ヒトの行動は、神経伝達物質と呼ばれる脳内化学物質によって制御されています。脳内に約40種類の神経伝達物質が存在し、そのうち12種類が食行動に関与しています。脂肪細胞から分泌されるホルモンであるレプチンは、十分なエネルギーが摂取されたことを脳に伝えることで、食欲と体重のバランスを保つ重要な役割を果たします。
化学的性質
レプチンは146個のアミノ酸からなるタンパク質で、分子量は約16キロダルトンです。
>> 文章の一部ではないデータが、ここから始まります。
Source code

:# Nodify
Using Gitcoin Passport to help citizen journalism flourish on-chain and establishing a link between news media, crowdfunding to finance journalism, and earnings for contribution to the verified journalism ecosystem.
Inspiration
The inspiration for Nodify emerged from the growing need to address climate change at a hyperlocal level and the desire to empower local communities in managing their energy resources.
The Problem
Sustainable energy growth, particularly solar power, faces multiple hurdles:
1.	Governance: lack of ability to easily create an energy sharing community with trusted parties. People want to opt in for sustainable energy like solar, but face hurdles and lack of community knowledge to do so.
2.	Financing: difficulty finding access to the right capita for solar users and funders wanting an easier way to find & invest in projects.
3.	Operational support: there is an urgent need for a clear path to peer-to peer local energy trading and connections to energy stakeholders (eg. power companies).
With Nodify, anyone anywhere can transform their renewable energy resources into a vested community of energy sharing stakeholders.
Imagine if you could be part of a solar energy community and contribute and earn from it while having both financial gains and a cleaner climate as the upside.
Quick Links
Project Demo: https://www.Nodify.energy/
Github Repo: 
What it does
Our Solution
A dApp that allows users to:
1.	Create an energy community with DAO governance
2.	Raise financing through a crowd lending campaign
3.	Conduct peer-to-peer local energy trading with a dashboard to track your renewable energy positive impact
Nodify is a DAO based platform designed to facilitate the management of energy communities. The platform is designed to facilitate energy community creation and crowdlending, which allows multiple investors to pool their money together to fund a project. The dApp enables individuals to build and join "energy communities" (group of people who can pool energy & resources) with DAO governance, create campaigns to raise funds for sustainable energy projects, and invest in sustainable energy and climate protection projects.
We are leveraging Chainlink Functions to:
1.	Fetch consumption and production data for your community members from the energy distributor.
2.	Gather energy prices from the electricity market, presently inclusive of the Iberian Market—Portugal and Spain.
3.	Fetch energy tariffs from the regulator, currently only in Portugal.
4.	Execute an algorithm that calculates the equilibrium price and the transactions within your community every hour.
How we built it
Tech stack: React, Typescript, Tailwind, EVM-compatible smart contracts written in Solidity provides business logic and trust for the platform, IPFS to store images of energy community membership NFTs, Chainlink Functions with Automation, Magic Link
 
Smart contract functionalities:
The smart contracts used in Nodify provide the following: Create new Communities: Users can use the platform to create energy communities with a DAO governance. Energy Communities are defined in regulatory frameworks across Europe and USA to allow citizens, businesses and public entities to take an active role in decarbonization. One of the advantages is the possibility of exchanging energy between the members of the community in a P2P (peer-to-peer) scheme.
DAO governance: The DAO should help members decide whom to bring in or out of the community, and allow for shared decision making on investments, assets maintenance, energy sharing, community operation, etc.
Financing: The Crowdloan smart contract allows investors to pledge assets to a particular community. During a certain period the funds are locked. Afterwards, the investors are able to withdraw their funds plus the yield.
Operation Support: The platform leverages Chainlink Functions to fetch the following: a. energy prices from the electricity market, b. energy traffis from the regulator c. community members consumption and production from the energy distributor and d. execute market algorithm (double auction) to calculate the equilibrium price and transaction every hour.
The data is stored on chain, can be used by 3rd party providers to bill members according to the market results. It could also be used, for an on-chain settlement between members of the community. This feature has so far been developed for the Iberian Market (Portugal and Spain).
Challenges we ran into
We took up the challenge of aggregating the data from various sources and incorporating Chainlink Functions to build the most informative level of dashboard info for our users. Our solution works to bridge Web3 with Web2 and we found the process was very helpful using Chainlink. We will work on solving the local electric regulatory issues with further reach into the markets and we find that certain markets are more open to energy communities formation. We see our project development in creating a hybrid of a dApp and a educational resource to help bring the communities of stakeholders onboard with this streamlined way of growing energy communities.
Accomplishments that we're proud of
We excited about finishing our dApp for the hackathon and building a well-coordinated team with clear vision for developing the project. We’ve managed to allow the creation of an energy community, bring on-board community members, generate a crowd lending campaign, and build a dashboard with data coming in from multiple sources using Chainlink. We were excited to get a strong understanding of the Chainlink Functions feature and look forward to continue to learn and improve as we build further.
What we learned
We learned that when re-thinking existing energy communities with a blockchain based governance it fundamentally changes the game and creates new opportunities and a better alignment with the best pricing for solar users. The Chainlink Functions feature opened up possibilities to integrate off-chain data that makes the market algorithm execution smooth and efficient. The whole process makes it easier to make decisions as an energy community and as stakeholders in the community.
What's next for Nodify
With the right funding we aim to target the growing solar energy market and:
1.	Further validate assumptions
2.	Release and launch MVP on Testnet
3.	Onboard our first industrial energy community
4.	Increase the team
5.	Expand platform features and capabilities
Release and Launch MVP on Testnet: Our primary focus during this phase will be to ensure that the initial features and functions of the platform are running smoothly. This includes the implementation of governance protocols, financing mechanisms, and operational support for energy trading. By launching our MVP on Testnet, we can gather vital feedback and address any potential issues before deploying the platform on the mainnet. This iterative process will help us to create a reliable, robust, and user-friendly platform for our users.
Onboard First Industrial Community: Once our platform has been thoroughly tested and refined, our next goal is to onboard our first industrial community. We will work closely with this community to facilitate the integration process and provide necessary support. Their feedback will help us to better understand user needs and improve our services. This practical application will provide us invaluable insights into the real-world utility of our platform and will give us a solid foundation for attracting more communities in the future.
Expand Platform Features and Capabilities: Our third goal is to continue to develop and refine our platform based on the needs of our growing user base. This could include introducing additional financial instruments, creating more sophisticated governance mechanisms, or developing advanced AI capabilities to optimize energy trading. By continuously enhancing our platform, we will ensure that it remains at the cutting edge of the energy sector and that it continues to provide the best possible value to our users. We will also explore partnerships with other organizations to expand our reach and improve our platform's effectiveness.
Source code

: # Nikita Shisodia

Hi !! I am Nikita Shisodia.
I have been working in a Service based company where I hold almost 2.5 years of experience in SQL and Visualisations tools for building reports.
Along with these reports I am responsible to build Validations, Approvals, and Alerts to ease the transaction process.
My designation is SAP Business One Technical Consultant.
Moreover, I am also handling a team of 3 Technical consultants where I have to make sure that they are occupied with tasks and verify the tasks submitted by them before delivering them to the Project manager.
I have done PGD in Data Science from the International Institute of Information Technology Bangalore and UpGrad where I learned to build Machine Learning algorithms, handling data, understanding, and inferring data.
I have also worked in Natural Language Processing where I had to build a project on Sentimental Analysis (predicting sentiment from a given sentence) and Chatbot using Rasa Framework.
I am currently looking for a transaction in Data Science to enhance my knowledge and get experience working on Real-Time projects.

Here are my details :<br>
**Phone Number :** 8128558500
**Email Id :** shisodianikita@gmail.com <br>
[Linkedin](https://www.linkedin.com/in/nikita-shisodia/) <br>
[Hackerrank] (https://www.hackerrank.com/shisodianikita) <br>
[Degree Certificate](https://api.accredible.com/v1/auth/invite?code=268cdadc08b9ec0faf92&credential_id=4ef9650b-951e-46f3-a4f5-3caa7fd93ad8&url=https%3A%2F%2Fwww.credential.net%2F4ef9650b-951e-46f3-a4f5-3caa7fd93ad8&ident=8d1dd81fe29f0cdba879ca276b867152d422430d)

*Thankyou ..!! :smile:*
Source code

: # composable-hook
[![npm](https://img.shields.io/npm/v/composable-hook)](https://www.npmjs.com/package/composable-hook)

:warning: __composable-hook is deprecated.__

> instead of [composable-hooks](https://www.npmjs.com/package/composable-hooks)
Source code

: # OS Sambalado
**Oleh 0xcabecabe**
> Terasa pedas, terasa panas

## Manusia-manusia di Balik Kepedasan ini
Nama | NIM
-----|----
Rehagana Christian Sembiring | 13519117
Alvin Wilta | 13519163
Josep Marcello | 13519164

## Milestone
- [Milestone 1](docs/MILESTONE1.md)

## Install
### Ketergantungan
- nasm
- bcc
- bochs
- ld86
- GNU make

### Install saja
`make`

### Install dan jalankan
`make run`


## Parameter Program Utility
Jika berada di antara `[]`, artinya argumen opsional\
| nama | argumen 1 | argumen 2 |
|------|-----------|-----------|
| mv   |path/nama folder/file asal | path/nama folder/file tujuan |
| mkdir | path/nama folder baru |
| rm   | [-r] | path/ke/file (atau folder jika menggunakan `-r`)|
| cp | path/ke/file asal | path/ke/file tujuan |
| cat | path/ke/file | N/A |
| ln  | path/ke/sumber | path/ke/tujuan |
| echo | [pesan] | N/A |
肥満遺伝子(ob遺伝子)にコードされており、この遺伝子の変異が重度の早期発症肥満と関連するという仮説が提唱されています。
化学構造
レプチンは4本のαヘリックスが平行に走り、上下方向に折りたたまれた「up‑up‑down‑down」パターンを形成しています。各ヘリックスは5〜6回転ほどの長さで、二層構造のヘリックスバンドを作り出します。
重要性
インディアナ大学化学部の研究によれば、レプチン抵抗性や欠乏は糖尿病、不妊、肥満の原因となり得ます。そのため、レプチンの作用機序は肥満治療薬の開発を目指す製薬企業にとって重要なターゲットとなっています。